Back in 1985, when the PTO was for the first time going to adopt ethics rules specific to prosecution, a lot of people wrote comments concerned that the PTO was going to try to regulate practice beyond that before the Office. In response, the PTO did several things, all of which made it clear that it was not seeking to regulate practice not before the Office and to eliminate any doubt to the contrary.
First, it adopted 37 CFR 10.1. In part, that provision states: “This part governs solely the practice of patent, trademark, and other law before the Patent and Trademark Office.”
Second, in response to concerns that it was trying to regulate conduct not before the Office it said (several times, but here are two):
- “The PTO’s intent to regulate only conduct related or relevant to practice before the PTO.”

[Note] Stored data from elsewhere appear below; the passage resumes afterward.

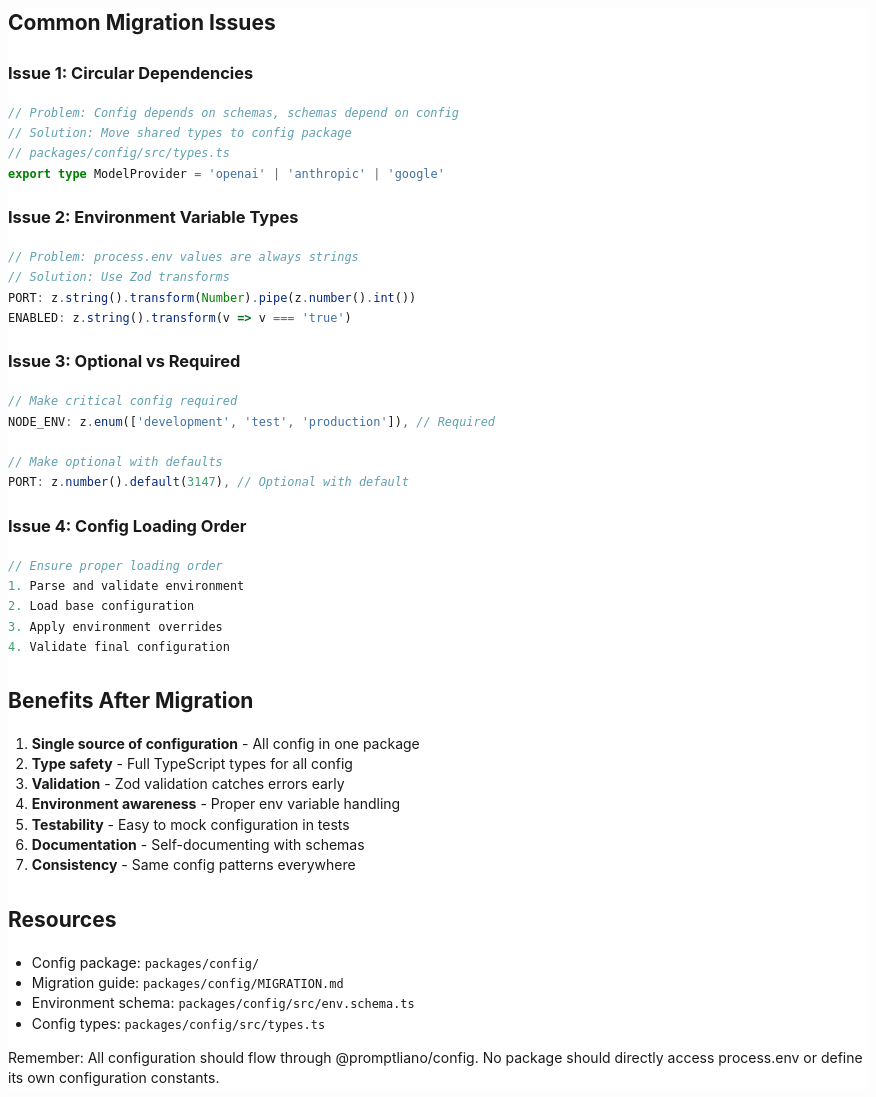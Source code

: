## Common Migration Issues

### Issue 1: Circular Dependencies
```typescript
// Problem: Config depends on schemas, schemas depend on config
// Solution: Move shared types to config package
// packages/config/src/types.ts
export type ModelProvider = 'openai' | 'anthropic' | 'google'
```

### Issue 2: Environment Variable Types
```typescript
// Problem: process.env values are always strings
// Solution: Use Zod transforms
PORT: z.string().transform(Number).pipe(z.number().int())
ENABLED: z.string().transform(v => v === 'true')
```

### Issue 3: Optional vs Required
```typescript
// Make critical config required
NODE_ENV: z.enum(['development', 'test', 'production']), // Required

// Make optional with defaults
PORT: z.number().default(3147), // Optional with default
```

### Issue 4: Config Loading Order
```typescript
// Ensure proper loading order
1. Parse and validate environment
2. Load base configuration
3. Apply environment overrides
4. Validate final configuration
```

## Benefits After Migration

1. **Single source of configuration** - All config in one package
2. **Type safety** - Full TypeScript types for all config
3. **Validation** - Zod validation catches errors early
4. **Environment awareness** - Proper env variable handling
5. **Testability** - Easy to mock configuration in tests
6. **Documentation** - Self-documenting with schemas
7. **Consistency** - Same config patterns everywhere

## Resources

- Config package: `packages/config/`
- Migration guide: `packages/config/MIGRATION.md`
- Environment schema: `packages/config/src/env.schema.ts`
- Config types: `packages/config/src/types.ts`

Remember: All configuration should flow through @promptliano/config. No package should directly access process.env or define its own configuration constants.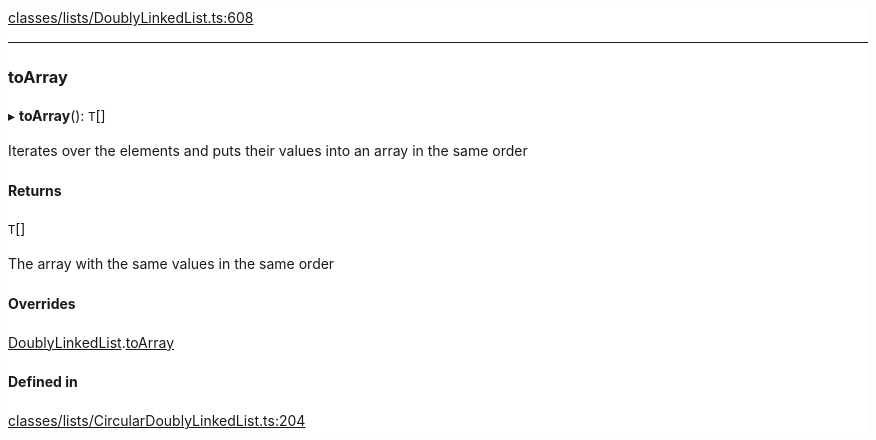 [classes/lists/DoublyLinkedList.ts:608](https://github.com/daymxn/roblox-LinkedLists/blob/8baa320/src/classes/lists/DoublyLinkedList.ts#L608)

___

### toArray

▸ **toArray**(): `T`[]

Iterates over the elements and puts their values into an array in the same order

#### Returns

`T`[]

The array with the same values in the same order

#### Overrides

[DoublyLinkedList](DoublyLinkedList.md).[toArray](DoublyLinkedList.md#toarray)

#### Defined in

[classes/lists/CircularDoublyLinkedList.ts:204](https://github.com/daymxn/roblox-LinkedLists/blob/8baa320/src/classes/lists/CircularDoublyLinkedList.ts#L204)
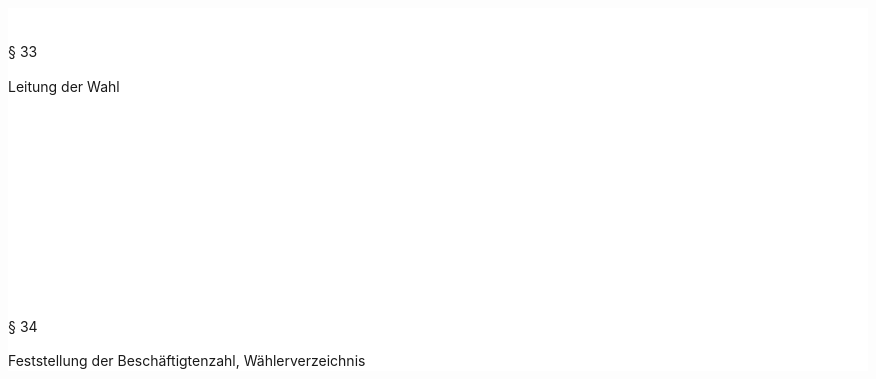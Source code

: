  

</td>

<td style align="left" valign="top" charoff="50">

§ 33

</td>

<td style align="left" valign="top" charoff="50">

Leitung der Wahl

</td>

</tr>

<tr>

<td style align="left" valign="top" charoff="50">

 

</td>

<td style align="left" valign="top" charoff="50">

 

</td>

<td style align="left" valign="top" charoff="50">

 

</td>

<td style align="left" valign="top" charoff="50">

 

</td>

<td style align="left" valign="top" charoff="50">

 

</td>

<td style align="left" valign="top" charoff="50">

 

</td>

<td style align="left" valign="top" charoff="50">

§ 34

</td>

<td style align="left" valign="top" charoff="50">

Feststellung der Beschäftigtenzahl, Wählerverzeichnis

</td>

</tr>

- “The preamble of § 10.1 indicates that Subpart 10 governs solely the practice of patent, trademark, and other law before the PTO.”
Third, in response to (many, many) comments saying “you should put ‘with respect to practice before the Office’ in specific rules,” that the PTO didn’t need to do so in light of its addition of 10.1.
So, it was clear that the PTO did not intend to regulate, and was not intending to regulate, conduct not before the Office. The PTO made that abundantly clear (I could put up a string cite of similar quotes from the notice & comment to the 1985 rules’ adoption.)
In recent speeches by OED Director Covey, he took this position: “Practitioners are subject to discipline for not complying with USPTO regulations, regardless of whether their conduct was related to practice before the Office.” (Copies of these slides are here.)
I know that the OED has taken an extremely broad view of its jurisdiction. The slides themselves point to some cases. (Note: I’m not talking about reciprocal discipline — e.g., Texas disbars me; the PTO can, too. I’m talking about a practitioner who does something in federal court, say, and he gets sanctioned; the PTO can discipline that lawyer for that. This has zero to do with reciprocal discipline and the protections afforded by states in disciplinary proceedings.)
Someone help me reconcile these two positions. No statute changed between 1985 and 2014, so you don’t get an easy answer.